Cancer, Big Data and Storage
A few weeks ago, I was traveling and for some reason The Wall Street Journal was delivered to my hotel room door. When thumbing through it, an article on Big data and Cancer (subscription required) caught my eye. I also found another article on the topic at SmartPlanet, which does not require a subscription.
I was very intrigued with the concept. The SmartPlanet article links to the original research, which says, “Patients are increasingly presenting with 'rare cancers,' more narrowly defined by their molecular characteristics, sometimes making the best course of treatment unclear. Today more than ever, oncologists need real-time decision support to help them provide the most effective treatments tailored to their patients’ unique biology and tumors.”
All I can say is WOW. We all know people who have gotten cancer. Some have lived, some have died, and all have struggled with the treatment. The hope is that this new data will help improve the lives of those who get cancer, improving survivability and lowering the impact of treatment.
Analyzing all this data is going to take a lot of storage. Let’s explore this one big data application and see what the storage impact will be.
Storage, Cancer and You
To get started tailoring treatment for each patient and each tumor, the first thing physicians are going to have to do is sequence the individual. That translates into about 1.5 GB (1000*1000*1000 bytes) per person.
Then they will need to sequence the cancer. I did some checking with some friends and found that the size of some of cancers is up to 360 GB. Most are much smaller, but still pretty large in size — over 30 GB.
To get a full understanding of how cancer treatments impact you as compared to someone else, you have to understand the differences genetically between you and that person. Then you have to characterize the treatments for each person and each cancer. Did you go to x amount of chemo and y amount of radiation? What was the composition of the chemo therapy and how was it administered? How much radiation, and what was the angle and location compared to the location of the cancer? Of course age and gender will also likely have an impact. All of these issues — and likely more — must be described and then compared, so this information must be collected and stored.
Think about this: you need to collect the 1.5 GB for each person and likely extract out the genetic markers. Then you need to analyze the cancer and the treatment data.
According to The American Cancer Society, 12,549,000 people in the U.S. have cancer. So at 1.5 GB per person, that comes out to about 18.8 PB of data — and this does not include the genetics of the cancer.
Clearly, the researchers want to store only what they need. But as I have often said about big data problems, you do not know what you do not know about the data. In many cases, you need to store the raw data so you can learn new things at some future date. This happens all of the time in application area after application area, from genetics to seismic processing to climate analysis.
So let’s assume that someone is going to store all of this data somewhere. This, of course, takes a significant amount of storage space, plus, of course, the computational power to process the data and make the correlations about the best options given the type of cancer and your genetic markers and age, etc.
Cancer is major disease, but it is just one of many diseases that could have improved outcomes from patients based on this type of genetic analysis combined with treatment analysis. Fortunately, the cost of sequencing each of our genomes is dropping far beyond many people’s wildest expectations.

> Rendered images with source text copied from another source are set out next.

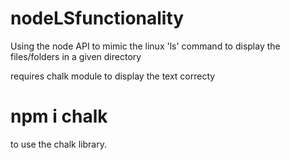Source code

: # nodeLSfunctionality
Using the node API to mimic the linux 'ls' command to display the files/folders in a given directory

requires chalk module to display the text correcty
  # npm i chalk
to use the chalk library. 


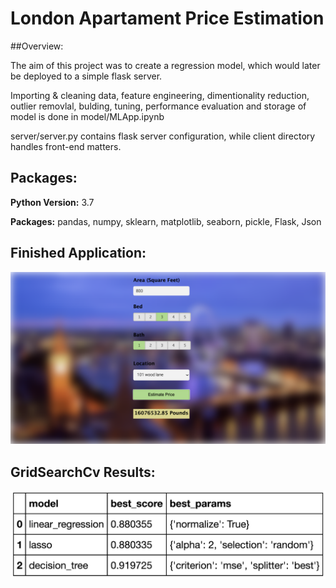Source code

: # London Apartament Price Estimation

##Overview:

The aim of this project was to create a regression model, which would later be deployed to a simple flask server.

Importing & cleaning data, feature engineering, dimentionality reduction, outlier removlal, bulding, tuning, performance evaluation and storage of model is done in model/MLApp.ipynb

server/server.py contains flask server configuration, while client directory handles front-end matters.

## Packages:
**Python Version:** 3.7

**Packages:** pandas, numpy, sklearn, matplotlib, seaborn, pickle, Flask, Json

## Finished Application:

![alt text](https://github.com/paabes/Data-Science/blob/main/ML_Web_App/renders/ML_WebApp.png "ML Flask App")

## GridSearchCv Results:

![alt text](https://github.com/paabes/Data-Science/blob/main/ML_Web_App/renders/gridsearch_results.png "ML Flask App")
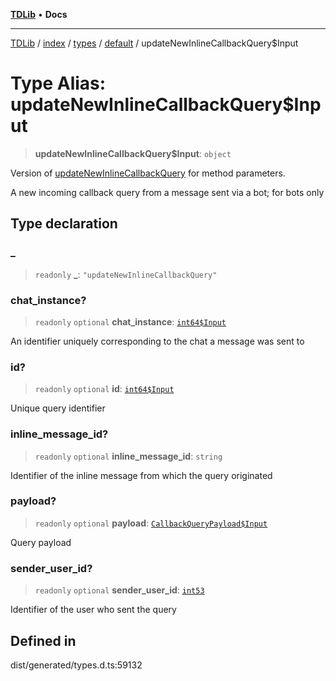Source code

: [**TDLib**](../../../../../../README.md) • **Docs**

***

[TDLib](../../../../../../modules.md) / [index](../../../../../README.md) / [types](../../../README.md) / [default](../README.md) / updateNewInlineCallbackQuery$Input

# Type Alias: updateNewInlineCallbackQuery$Input

> **updateNewInlineCallbackQuery$Input**: `object`

Version of [updateNewInlineCallbackQuery](updateNewInlineCallbackQuery.md) for method parameters.

A new incoming callback query from a message sent via a bot; for bots only

## Type declaration

### \_

> `readonly` **\_**: `"updateNewInlineCallbackQuery"`

### chat\_instance?

> `readonly` `optional` **chat\_instance**: [`int64$Input`](int64$Input.md)

An identifier uniquely corresponding to the chat a message was sent to

### id?

> `readonly` `optional` **id**: [`int64$Input`](int64$Input.md)

Unique query identifier

### inline\_message\_id?

> `readonly` `optional` **inline\_message\_id**: `string`

Identifier of the inline message from which the query originated

### payload?

> `readonly` `optional` **payload**: [`CallbackQueryPayload$Input`](CallbackQueryPayload$Input.md)

Query payload

### sender\_user\_id?

> `readonly` `optional` **sender\_user\_id**: [`int53`](int53.md)

Identifier of the user who sent the query

## Defined in

dist/generated/types.d.ts:59132
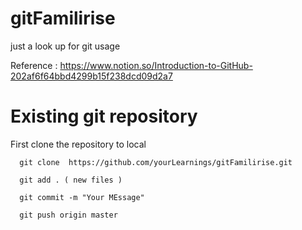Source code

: # gitFamilirise
just a look up for git usage


Reference :
https://www.notion.so/Introduction-to-GitHub-202af6f64bbd4299b15f238dcd09d2a7


# Existing git repository 

First clone the repository to local 

      git clone  https://github.com/yourLearnings/gitFamilirise.git
      
      git add . ( new files )
      
      git commit -m "Your MEssage"
      
      git push origin master
      
      
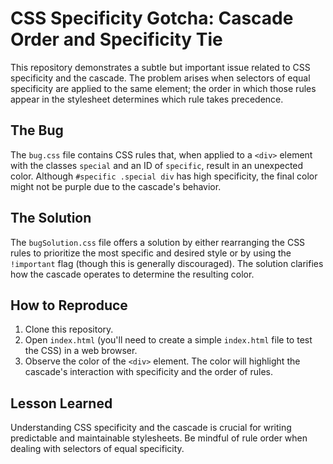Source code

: # CSS Specificity Gotcha: Cascade Order and Specificity Tie

This repository demonstrates a subtle but important issue related to CSS specificity and the cascade.  The problem arises when selectors of equal specificity are applied to the same element; the order in which those rules appear in the stylesheet determines which rule takes precedence.

## The Bug

The `bug.css` file contains CSS rules that, when applied to a `<div>` element with the classes `special` and an ID of `specific`, result in an unexpected color. Although `#specific .special div` has high specificity, the final color might not be purple due to the cascade's behavior.

## The Solution

The `bugSolution.css` file offers a solution by either rearranging the CSS rules to prioritize the most specific and desired style or by using the `!important` flag (though this is generally discouraged).  The solution clarifies how the cascade operates to determine the resulting color.

## How to Reproduce

1. Clone this repository.
2. Open `index.html` (you'll need to create a simple `index.html` file to test the CSS) in a web browser.
3. Observe the color of the `<div>` element.  The color will highlight the cascade's interaction with specificity and the order of rules.

## Lesson Learned

Understanding CSS specificity and the cascade is crucial for writing predictable and maintainable stylesheets. Be mindful of rule order when dealing with selectors of equal specificity.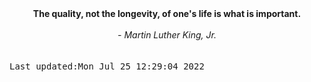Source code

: 
<div align="center"><b><span>The quality, not the longevity, of one's life is what is important.</span></b><br><br><i> - Martin Luther King, Jr.</i></div>
<br><br><kbd>Last updated:Mon Jul 25 12:29:04 2022</kbd>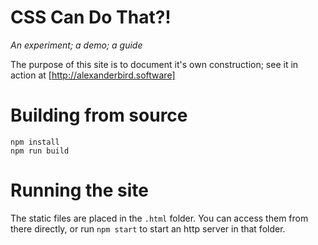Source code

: # CSS Can Do That?!
_An experiment; a demo; a guide_

The purpose of this site is to document it's own construction; see it in action at
[http://alexanderbird.software]

# Building from source

    npm install
    npm run build

# Running the site
The static files are placed in the `.html` folder. You can access them from there
directly, or run `npm start` to start an http server in that folder.
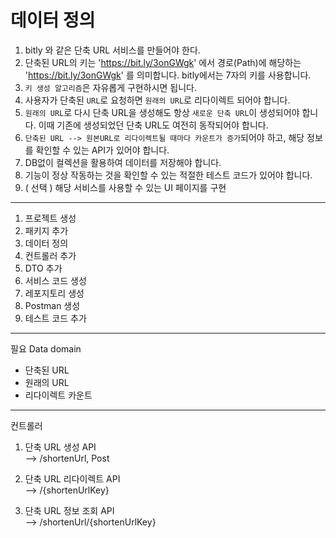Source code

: # 데이터 정의

1. bitly 와 같은 단축 URL 서비스를 만들어야 한다.
2. 단축된 URL의 키는 'https://bit.ly/3onGWgk' 에서 경로(Path)에 해당하는 'https://bit.ly/3onGWgk' 를 의미합니다. bitly에서는 7자의 키를 사용합니다.
3. `키 생성 알고리즘`은 자유롭게 구현하시면 됩니다.
4. 사용자가 단축된 `URL`로 요청하면 `원래의 URL`로 리다이렉트 되어야 합니다.
5. `원래의 URL`로 다시 단축 URL을 생성해도 항상 `새로운 단축 URL`이 생성되어야 합니다. 이때 기존에 생성되었던 단축 URL도 여전히 동작되어야 합니다.
6. `단축된 URL --> 원본URL로 리다이렉트될 때마다 카운트가 증가`되어야 하고, 해당 정보를 확인할 수 있는 API가 있어야 합니다.
7. DB없이 컬렉션을 활용하여 데이터를 저장해야 합니다.
8. 기능이 정상 작동하는 것을 확인할 수 있는 적절한 테스트 코드가 있어야 합니다.
9. ( 선택 ) 해당 서비스를 사용할 수 있는 UI 페이지를 구현

---
1. 프로젝트 생성
2. 패키지 추가
3. 데이터 정의
4. 컨트롤러 추가
5. DTO 추가
6. 서비스 코드 생성
7. 레포지토리 생성
8. Postman 생성
9. 테스트 코드 추가
---


필요 Data domain
- 단축된 URL
- 원래의 URL 
- 리다이렉트 카운트

---
컨트롤러

1. 단축 URL 생성 API     </br>  --> /shortenUrl, Post

2. 단축 URL 리다이렉트 API </br>  -->
    /{shortenUrlKey}

3. 단축 URL 정보 조회 API </br>  -->
    /shortenUrl/{shortenUrlKey}









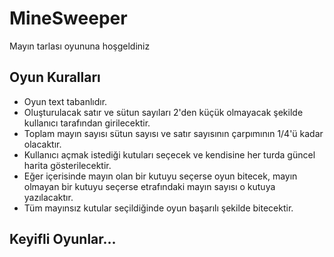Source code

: # MineSweeper

Mayın tarlası oyununa hoşgeldiniz

## Oyun Kuralları

- Oyun text tabanlıdır.
- Oluşturulacak satır ve sütun sayıları 2'den küçük olmayacak şekilde kullanıcı tarafından girilecektir.
- Toplam mayın sayısı sütun sayısı ve satır sayısının çarpımının 1/4'ü kadar olacaktır.
- Kullanıcı açmak istediği kutuları seçecek ve kendisine her turda güncel harita gösterilecektir.
- Eğer içerisinde mayın olan bir kutuyu seçerse oyun bitecek, mayın olmayan bir kutuyu seçerse etrafındaki mayın sayısı o kutuya yazılacaktır.
- Tüm  mayınsız kutular seçildiğinde oyun başarılı şekilde bitecektir.


## Keyifli Oyunlar...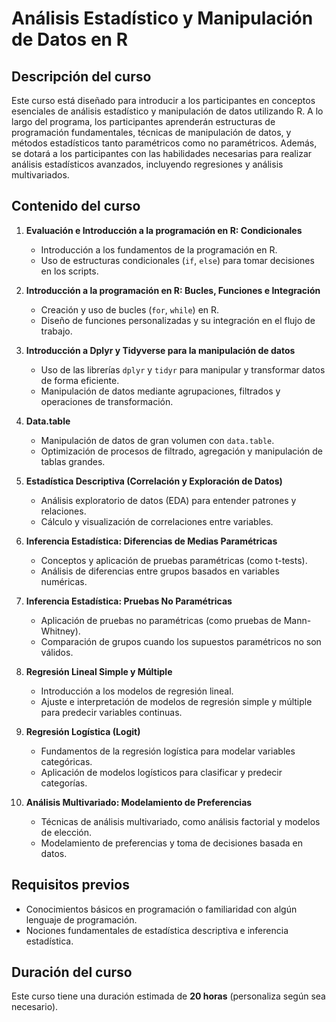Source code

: # **Análisis Estadístico y Manipulación de Datos en R**

## **Descripción del curso**
Este curso está diseñado para introducir a los participantes en conceptos esenciales de análisis estadístico y manipulación de datos utilizando R. A lo largo del programa, los participantes aprenderán estructuras de programación fundamentales, técnicas de manipulación de datos, y métodos estadísticos tanto paramétricos como no paramétricos. Además, se dotará a los participantes con las habilidades necesarias para realizar análisis estadísticos avanzados, incluyendo regresiones y análisis multivariados.

## **Contenido del curso**

1. **Evaluación e Introducción a la programación en R: Condicionales**
   - Introducción a los fundamentos de la programación en R.
   - Uso de estructuras condicionales (`if`, `else`) para tomar decisiones en los scripts.

2. **Introducción a la programación en R: Bucles, Funciones e Integración**
   - Creación y uso de bucles (`for`, `while`) en R.
   - Diseño de funciones personalizadas y su integración en el flujo de trabajo.
   
3. **Introducción a Dplyr y Tidyverse para la manipulación de datos**
   - Uso de las librerías `dplyr` y `tidyr` para manipular y transformar datos de forma eficiente.
   - Manipulación de datos mediante agrupaciones, filtrados y operaciones de transformación.
   
4. **Data.table**
   - Manipulación de datos de gran volumen con `data.table`.
   - Optimización de procesos de filtrado, agregación y manipulación de tablas grandes.
   
5. **Estadística Descriptiva (Correlación y Exploración de Datos)**
   - Análisis exploratorio de datos (EDA) para entender patrones y relaciones.
   - Cálculo y visualización de correlaciones entre variables.
   
6. **Inferencia Estadística: Diferencias de Medias Paramétricas**
   - Conceptos y aplicación de pruebas paramétricas (como t-tests).
   - Análisis de diferencias entre grupos basados en variables numéricas.
   
7. **Inferencia Estadística: Pruebas No Paramétricas**
   - Aplicación de pruebas no paramétricas (como pruebas de Mann-Whitney).
   - Comparación de grupos cuando los supuestos paramétricos no son válidos.
   
8. **Regresión Lineal Simple y Múltiple**
   - Introducción a los modelos de regresión lineal.
   - Ajuste e interpretación de modelos de regresión simple y múltiple para predecir variables continuas.

9. **Regresión Logística (Logit)**
   - Fundamentos de la regresión logística para modelar variables categóricas.
   - Aplicación de modelos logísticos para clasificar y predecir categorías.

10. **Análisis Multivariado: Modelamiento de Preferencias**
    - Técnicas de análisis multivariado, como análisis factorial y modelos de elección.
    - Modelamiento de preferencias y toma de decisiones basada en datos.

## **Requisitos previos**
- Conocimientos básicos en programación o familiaridad con algún lenguaje de programación.
- Nociones fundamentales de estadística descriptiva e inferencia estadística.

## **Duración del curso**
Este curso tiene una duración estimada de **20 horas** (personaliza según sea necesario).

Everyone talks about a data explosion, but my feeling is that it is going to be bigger than anyone thinks. There are going to be many more new applications and new ideas than anyone has imagined up to this time.
The cancer example is just one of numerous examples that storage growth prognosticators have not planned for. For instance, another application that might be on the horizon would be tracking asteroids and other near earth objects given what happened in Russia in March.
I think that if the analysis part of the equation gets into high gear, we will all find that the amount of data collected and saved will be far more than what is currently projected. Then the problem becomes capacity. It is unclear that the various disk and tape drive vendors (that is all we have for high density today) have the capacity to fulfill the demand.
I used the cancer example because cancer impacts almost everyone on the planet in one way or another. Though doctors and scientists have made good progress on some cancers with both early detection and treatment, there are still others that are difficult to detect and nearly impossible to treat. For example, everyone dreads to hear the words "pancreatic cancer."
We are on the brink of having the technology and methods to be able to detect and treat many diseases cost-effectively, but this is going to require large amounts of storage and processing power, along with new methods to analyze the data. Cancer research is just one of the many areas that is banking that it can benefit from big data analysis.
As more and more applications are found for big data analysis, the storage requirements and the computation requirements are going to grow. What will come first, the chicken or the egg? Will we run out of ideas, or will we run out of storage at a reasonable cost? Without the storage, the ideas will not come, as the costs will be too high.